PROBLEM => Copy every line that contains the string "rechtsboven" from the entries below.

Items from a dataset
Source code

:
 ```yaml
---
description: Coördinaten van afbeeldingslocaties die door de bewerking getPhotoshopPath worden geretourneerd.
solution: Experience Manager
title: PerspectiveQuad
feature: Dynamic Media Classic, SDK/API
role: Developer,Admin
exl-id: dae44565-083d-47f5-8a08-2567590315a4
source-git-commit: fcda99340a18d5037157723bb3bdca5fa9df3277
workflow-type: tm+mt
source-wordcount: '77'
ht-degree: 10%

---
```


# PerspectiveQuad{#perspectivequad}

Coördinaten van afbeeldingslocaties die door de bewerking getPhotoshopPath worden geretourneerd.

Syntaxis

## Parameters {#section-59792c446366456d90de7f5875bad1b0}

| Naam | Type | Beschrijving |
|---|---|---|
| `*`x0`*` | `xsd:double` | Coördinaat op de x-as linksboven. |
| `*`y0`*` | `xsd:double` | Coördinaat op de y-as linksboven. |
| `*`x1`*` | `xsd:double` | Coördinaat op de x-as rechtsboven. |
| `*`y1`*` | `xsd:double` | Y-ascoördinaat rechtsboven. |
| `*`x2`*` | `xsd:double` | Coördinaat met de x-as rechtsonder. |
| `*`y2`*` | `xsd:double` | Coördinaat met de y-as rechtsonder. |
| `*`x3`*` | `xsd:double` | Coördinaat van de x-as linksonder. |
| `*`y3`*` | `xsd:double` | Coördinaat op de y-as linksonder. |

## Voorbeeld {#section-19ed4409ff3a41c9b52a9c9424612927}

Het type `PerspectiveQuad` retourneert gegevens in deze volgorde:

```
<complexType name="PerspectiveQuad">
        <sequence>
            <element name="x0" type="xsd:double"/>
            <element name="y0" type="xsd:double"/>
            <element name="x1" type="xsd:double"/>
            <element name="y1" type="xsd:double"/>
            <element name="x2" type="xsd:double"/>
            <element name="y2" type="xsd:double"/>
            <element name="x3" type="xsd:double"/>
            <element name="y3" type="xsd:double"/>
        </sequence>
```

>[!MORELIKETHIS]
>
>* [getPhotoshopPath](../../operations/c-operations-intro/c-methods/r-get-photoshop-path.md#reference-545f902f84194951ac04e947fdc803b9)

WRITTEN ANSWER =>
| `*`x1`*` | `xsd:double` | Coördinaat op de x-as rechtsboven. |
| `*`y1`*` | `xsd:double` | Y-ascoördinaat rechtsboven. |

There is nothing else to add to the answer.